The one happy note for Mr Cowen was that he backed away from his self-destructive course of action just in time to save the Government, at least for now.

In an extraordinary day, the most startling revelation came when Green Party leader John Gormley said he heard about the resignations of one-third of the Cabinet and the Taoiseach’s apparent intention to replace them forthwith only on the 7am news yesterday.

It is true that, last November, the Greens were themselves guilty of withholding their declaration of intent to pull out of government from their partners until the last minute.

The relationship between the parties has never been the same. “The Greens are our enemy,” said a Fianna Fáil backbencher, more in sorrow than in anger.

Fianna Fáil people are normally fairly discreet in the presence of the media but the open and public gathering of Dáil deputies at the head of the stairs outside the Dáil chamber after Cowen’s lunchtime announcement reflected the deep state of dismay.

Minister of State Conor Lenihan stoked the fires of dissent but his colleagues were wary of flocking to his standard. One of the Taoiseach’s most ardent internal critics dismissed his protestations as a move to embarrass his running-mate in Dublin South West, Charlie O’Connor, a Cowen loyalist.

Another long-time dissident, also speaking on a background basis, said wearily that Mr Cowen’s fate was now a matter for party activists back in the constituencies. If a groundswell developed over the weekend, the TDs would take it from there.

It was a measure of the misjudgment on the part of the Taoiseach that it even demoralised his sharpest critics, causing them to wonder if there was any point in trying to save a party that had been brought to such a low ebb.

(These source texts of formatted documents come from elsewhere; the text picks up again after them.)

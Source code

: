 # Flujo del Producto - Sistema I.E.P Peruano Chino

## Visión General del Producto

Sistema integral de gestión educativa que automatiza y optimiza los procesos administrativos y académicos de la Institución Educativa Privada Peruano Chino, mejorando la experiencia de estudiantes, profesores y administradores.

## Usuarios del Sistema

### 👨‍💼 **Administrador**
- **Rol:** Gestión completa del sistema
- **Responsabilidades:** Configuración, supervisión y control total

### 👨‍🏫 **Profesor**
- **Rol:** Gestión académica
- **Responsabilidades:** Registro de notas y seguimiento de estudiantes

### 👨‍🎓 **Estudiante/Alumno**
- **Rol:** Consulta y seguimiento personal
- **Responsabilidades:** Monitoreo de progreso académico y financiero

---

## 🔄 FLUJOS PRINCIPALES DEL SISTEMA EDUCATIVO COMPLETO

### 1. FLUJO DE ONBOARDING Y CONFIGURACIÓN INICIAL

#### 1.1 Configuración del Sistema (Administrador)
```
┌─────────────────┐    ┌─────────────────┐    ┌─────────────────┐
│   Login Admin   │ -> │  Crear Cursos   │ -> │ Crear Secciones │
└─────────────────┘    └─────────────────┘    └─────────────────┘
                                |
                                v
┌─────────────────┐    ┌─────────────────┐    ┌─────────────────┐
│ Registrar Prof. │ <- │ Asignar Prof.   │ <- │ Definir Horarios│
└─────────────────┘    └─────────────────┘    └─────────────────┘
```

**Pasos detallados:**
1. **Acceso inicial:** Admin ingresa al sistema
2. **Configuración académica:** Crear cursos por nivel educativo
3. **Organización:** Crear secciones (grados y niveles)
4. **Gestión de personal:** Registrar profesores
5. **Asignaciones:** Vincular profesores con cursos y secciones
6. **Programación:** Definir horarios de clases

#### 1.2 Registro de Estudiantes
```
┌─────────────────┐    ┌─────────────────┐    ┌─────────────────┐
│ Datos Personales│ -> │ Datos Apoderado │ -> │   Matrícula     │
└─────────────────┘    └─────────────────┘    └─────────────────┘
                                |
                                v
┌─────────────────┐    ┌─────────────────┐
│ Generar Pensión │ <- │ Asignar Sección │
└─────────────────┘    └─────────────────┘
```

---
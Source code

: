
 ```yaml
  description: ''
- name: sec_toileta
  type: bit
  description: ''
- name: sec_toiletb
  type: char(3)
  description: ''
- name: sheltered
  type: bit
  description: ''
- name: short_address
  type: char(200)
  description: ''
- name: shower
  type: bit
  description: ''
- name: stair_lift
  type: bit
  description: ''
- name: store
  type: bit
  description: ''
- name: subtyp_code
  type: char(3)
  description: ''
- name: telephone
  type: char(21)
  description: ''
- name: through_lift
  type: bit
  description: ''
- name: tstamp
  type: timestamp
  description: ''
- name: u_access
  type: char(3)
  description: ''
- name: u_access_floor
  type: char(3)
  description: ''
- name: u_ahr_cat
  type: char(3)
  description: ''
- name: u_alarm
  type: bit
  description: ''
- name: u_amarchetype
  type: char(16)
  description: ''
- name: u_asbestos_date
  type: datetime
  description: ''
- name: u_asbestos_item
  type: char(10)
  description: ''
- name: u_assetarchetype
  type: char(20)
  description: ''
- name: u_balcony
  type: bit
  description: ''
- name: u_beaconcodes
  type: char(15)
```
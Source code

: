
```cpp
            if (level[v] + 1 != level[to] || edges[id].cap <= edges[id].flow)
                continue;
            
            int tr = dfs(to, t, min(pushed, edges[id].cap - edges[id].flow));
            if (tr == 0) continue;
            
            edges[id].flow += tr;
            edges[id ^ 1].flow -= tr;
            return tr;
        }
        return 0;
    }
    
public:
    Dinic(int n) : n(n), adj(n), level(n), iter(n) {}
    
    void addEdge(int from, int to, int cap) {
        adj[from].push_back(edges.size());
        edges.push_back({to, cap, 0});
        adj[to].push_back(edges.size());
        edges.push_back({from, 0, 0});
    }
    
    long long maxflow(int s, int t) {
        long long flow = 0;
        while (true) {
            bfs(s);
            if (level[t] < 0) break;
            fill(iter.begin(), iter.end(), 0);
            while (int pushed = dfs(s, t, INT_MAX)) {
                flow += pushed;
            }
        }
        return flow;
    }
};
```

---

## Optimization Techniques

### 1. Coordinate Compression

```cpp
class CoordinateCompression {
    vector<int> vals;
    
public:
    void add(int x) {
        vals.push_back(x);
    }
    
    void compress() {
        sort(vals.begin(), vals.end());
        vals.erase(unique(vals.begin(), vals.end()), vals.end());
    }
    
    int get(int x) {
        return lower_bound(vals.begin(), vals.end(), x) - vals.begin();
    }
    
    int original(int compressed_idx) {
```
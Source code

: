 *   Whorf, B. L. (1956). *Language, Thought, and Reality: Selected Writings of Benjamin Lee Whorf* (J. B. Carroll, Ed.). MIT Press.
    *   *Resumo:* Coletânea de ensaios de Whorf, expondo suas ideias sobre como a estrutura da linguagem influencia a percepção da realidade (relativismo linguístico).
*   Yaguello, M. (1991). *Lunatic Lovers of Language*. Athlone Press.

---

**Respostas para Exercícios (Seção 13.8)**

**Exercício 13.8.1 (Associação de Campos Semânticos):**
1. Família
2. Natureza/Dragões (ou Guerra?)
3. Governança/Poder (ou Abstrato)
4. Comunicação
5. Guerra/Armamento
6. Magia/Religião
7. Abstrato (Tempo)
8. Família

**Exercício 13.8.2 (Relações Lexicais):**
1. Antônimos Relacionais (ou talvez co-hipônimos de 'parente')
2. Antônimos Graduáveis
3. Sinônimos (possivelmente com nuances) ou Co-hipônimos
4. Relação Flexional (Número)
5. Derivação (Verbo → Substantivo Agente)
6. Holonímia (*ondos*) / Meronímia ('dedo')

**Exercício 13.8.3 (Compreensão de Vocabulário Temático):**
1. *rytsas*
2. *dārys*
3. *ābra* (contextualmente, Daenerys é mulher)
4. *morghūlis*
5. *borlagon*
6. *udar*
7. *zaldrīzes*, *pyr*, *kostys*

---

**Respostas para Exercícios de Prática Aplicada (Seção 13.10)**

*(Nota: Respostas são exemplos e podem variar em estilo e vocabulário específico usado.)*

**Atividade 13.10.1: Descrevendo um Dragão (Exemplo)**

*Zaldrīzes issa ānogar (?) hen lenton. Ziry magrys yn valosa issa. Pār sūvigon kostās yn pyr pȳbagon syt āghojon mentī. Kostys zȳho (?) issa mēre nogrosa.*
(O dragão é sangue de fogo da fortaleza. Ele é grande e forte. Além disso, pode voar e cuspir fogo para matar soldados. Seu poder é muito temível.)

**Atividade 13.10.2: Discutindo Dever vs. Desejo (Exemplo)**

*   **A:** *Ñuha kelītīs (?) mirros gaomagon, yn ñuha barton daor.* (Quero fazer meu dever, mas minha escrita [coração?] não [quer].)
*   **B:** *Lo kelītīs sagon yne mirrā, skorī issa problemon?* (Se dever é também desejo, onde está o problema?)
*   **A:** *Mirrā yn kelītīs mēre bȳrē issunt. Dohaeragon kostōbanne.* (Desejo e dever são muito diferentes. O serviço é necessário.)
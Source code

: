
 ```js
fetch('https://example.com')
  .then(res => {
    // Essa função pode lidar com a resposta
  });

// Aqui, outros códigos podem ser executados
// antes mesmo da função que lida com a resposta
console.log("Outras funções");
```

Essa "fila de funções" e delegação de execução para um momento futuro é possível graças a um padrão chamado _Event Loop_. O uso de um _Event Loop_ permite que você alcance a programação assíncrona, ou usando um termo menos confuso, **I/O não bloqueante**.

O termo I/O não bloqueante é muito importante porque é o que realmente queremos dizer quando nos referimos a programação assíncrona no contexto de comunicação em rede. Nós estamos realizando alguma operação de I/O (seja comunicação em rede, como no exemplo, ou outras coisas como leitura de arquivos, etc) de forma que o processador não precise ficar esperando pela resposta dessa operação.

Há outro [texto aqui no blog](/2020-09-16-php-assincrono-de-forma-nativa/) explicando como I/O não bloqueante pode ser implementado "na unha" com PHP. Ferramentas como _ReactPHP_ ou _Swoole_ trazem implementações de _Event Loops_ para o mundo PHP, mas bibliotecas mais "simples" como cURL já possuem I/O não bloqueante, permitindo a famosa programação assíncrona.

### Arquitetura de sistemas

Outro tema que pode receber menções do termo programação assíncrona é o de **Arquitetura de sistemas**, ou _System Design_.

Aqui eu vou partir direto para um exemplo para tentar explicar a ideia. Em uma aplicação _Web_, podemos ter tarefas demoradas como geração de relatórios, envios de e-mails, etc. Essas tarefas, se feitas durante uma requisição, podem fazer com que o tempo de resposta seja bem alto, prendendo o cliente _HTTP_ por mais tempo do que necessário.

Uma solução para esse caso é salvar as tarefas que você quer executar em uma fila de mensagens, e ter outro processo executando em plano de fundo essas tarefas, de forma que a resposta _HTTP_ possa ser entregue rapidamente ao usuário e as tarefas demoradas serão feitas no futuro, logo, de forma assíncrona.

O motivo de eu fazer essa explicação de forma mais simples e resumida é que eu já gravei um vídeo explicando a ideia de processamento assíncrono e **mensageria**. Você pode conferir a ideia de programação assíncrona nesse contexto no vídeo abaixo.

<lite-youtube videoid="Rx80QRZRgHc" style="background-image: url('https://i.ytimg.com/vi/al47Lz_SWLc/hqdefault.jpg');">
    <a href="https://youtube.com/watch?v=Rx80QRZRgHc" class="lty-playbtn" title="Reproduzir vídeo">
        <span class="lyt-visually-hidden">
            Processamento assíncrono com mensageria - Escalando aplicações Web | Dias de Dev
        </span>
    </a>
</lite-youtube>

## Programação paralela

In an otherwise problematic week for Minister for Tourism Mary Hanafin, she can at least claim to have tried to avert disaster with her advice to Cowen in the morning that, as she put it, “he should not fill the vacancies and preferably that the people who offered their resignations should not resign”.

Senior party figures who would be expected to figure prominently in any move against the Taoiseach were understood to be keeping their counsel. Sources close to Micheál Martin, fresh from his failed challenge, said he just wanted to “get a night’s sleep”.

Nor was there any sign of rebellion from the Brian Lenihan camp, whatever his younger brother might be saying. Sources close to the Minister for Finance said he was taking a “vow of silence” over the leadership – and who can blame him after the brickbats thrown at him by colleagues following his radio interview with RTÉ’s Seán O’Rourke last Tuesday? There hasn’t been a day like it in Leinster House since the collapse of the Reynolds-Spring administration in 1994 or even the ministerial sackings in the 1970 arms crisis.

Despite its internal turmoil over the years, Fianna Fáil generally managed to maintain a semblance of unity. This crumbled yesterday: lifetime party loyalists were angry and appalled in equal proportion.

There was also a high degree of puzzlement: after the triumphant vindication of his leadership on Tuesday night, how could the Taoiseach go from hero to zero in such a short space of time? Quietly but insistently, questions were even starting to surface as to whether Mr Cowen himself would want to continue as leader, although the balance of opinion was that, in the spirit of Samuel Beckett, he would say: “You must go on. I can’t go on. I’ll go on.”

His deputies were starting to query the Taoiseach’s reputation as a highly-intelligent political operator, on the basis that you wouldn’t run a sweet shop using the methods he employed in the last 48 hours, much less a modern coalition government. It was, in the infamous words of Charles J Haughey, grotesque, unbelievable, bizarre and unprecedented. GUBU is back.